Time probably thinks this is perfect: flattering the flatterer. It’s also appropriate because Time editor Richard Stengel wrote a whole book on the history of flattery. Luscombe also concluded the profile with another spoonful of flattery:
Some of the journalistic resentment exists clearly because it's populist media done better than it's been done before. Another part of it is really about Huffington. HuffPo's speedy rise to prominence, courtesy of others' work, reminds some of its founder's own journey. Female ambition is a curious force. When its outlets are blocked, it sometimes seems to settle on the nearest object — a spouse, a child, a cause. But in rare cases, it finds its perfect vehicle. When that happens, it's best to get out of the road or jump in for the ride. Huffington might even let you drive.
Huffington’s move from right to left -- from flatterer of the Gingrichites to flatterer of the Dean-screamers – was dispatched in one paragraph. "Pretty soon, almost virally, she knew everybody, was marrying an oil millionaire (with Barbara Walters for a bridesmaid) and stumping for the Republicans. Almost as fast, she was divorcing said millionaire, who turned out to be bisexual, and becoming a Democratic champion."
This paragraph (number 11) is the one where Time is the most definitive that the Huffington Post is for liberals, albeit the educated ones:
HuffPo is not made for people who like their news straight. As the situation in Iraq got boggy, the economy soured and the Bush Administration's popularity face-planted, folks wanted a place to vent. And when the Obama phenomenon took off and Wall Street collapsed, they wanted a place where they could both celebrate and vent more. HuffPo was the easiest, most satisfying place to do it. "We like to expose hypocrisy," says Katharine Zaleski, the site's news editor. The Huffsters see what they do as curating the news: finding the good stuff from other sources and artfully exhibiting it for the enrichment of the more educated, liberal news consumer.
Or perhaps Time means, that the liberal by definition is the more educated consumer. Earlier, in paragraph eight, it was suggested it was an anti-Drudge Report:
The Huffington Post was hatched at a party here not long after the 2004 presidential election. Former AOL executive Lerer, who professes to hate parties and to barely have known Huffington at the time, had already launched an anti-NRA site. He saw the need for a counterpoint to Matt Drudge's popular right-leaning website. "For about half an hour it was called the Huffington-Lerer Report," says Lerer. "But I'm shy." He and Huffington raised a million dollars, and Lerer brought in Peretti, his buddy from the anti-NRA website. The Huffington Post was to have three basic functions: blog, news aggregator with an attitude and place for premoderated comments.
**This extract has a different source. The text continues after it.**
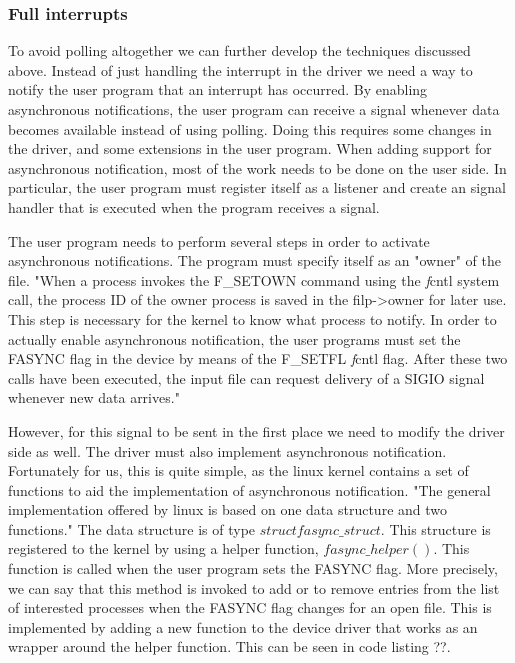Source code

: \subsubsection{Full interrupts}
To avoid polling altogether we can further develop the techniques discussed above. Instead of just handling the interrupt in the driver we need a way to notify the user program that an interrupt has occurred. By enabling asynchronous notifications, the user program can receive a signal whenever data becomes available instead of using polling. Doing this requires some changes in the driver, and some extensions in the user program. When adding support for asynchronous notification, most of the work needs to be done on the user side. In particular, the user program must register itself as a listener and create an signal handler that is executed when the program receives a signal. 

The user program needs to perform several steps in order to activate asynchronous notifications. The program must specify itself as an "owner" of the file. "When a process invokes the F\_SETOWN command using the {\emph fcntl} system call, the process ID of the owner process is saved in the filp->owner for later use. This step is necessary for the kernel to know what process to notify. In order to actually enable asynchronous notification, the user programs must set the FASYNC flag in the device by means of the F\_SETFL {\emph fcntl} flag. After these two calls have been executed, the input file can request delivery of a SIGIO signal whenever new data arrives."

However, for this signal to be sent in the first place we need to modify the driver side as well. The driver must also implement asynchronous notification. Fortunately for us, this is quite simple, as the linux kernel contains a set of functions to aid the implementation of asynchronous notification. "The general implementation offered by linux is based on one data structure and two functions." The data structure is of type $struct fasync\_struct$. This structure  is registered to the kernel by using a helper function, $fasync\_helper()$. This function is called when the user program sets the FASYNC flag. More precisely, we can say that this method is invoked to add or to remove entries from the list of interested processes when the FASYNC flag changes for an open file. This is implemented by adding a new function to the device driver that works as an wrapper around the helper function. This can be seen in code listing ??.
Time also completely avoided the controversy over Arianna taking down commenters wishing for the death of Vice President Cheney. The "tough" portion of the story only focused on charges of plagiarism by an intern in Chicago.
Another Time article on the Best Blogs of 2009 oozed:
The Observer of London rightly has ranked the Huffington Post as "the most powerful blog in the world." HuffPo hasn't fallen into the usual blog trap of mistaking a rant for analysis; the site publishes consistently thoughtful commentary.
For rebuttal, see our Special Report on "Huffington's House of Horrors." Sean Penn mocked Rush Limbaugh as a drug addict, Sean Hannity as a “whore” for Roger Ailes and Rupert Murdoch, and Bill O’Reilly for “massaging his rectum with a loofah.” Or: On the Fourth of July, 2006, Baldwin cooked up a double-murder fantasy. After dispatching Osama bin Laden with a box-cutter and hurling his corpse off a high balcony, “in the final stroke of luck, Bin Laden lands on Dick Cheney. God bless America.”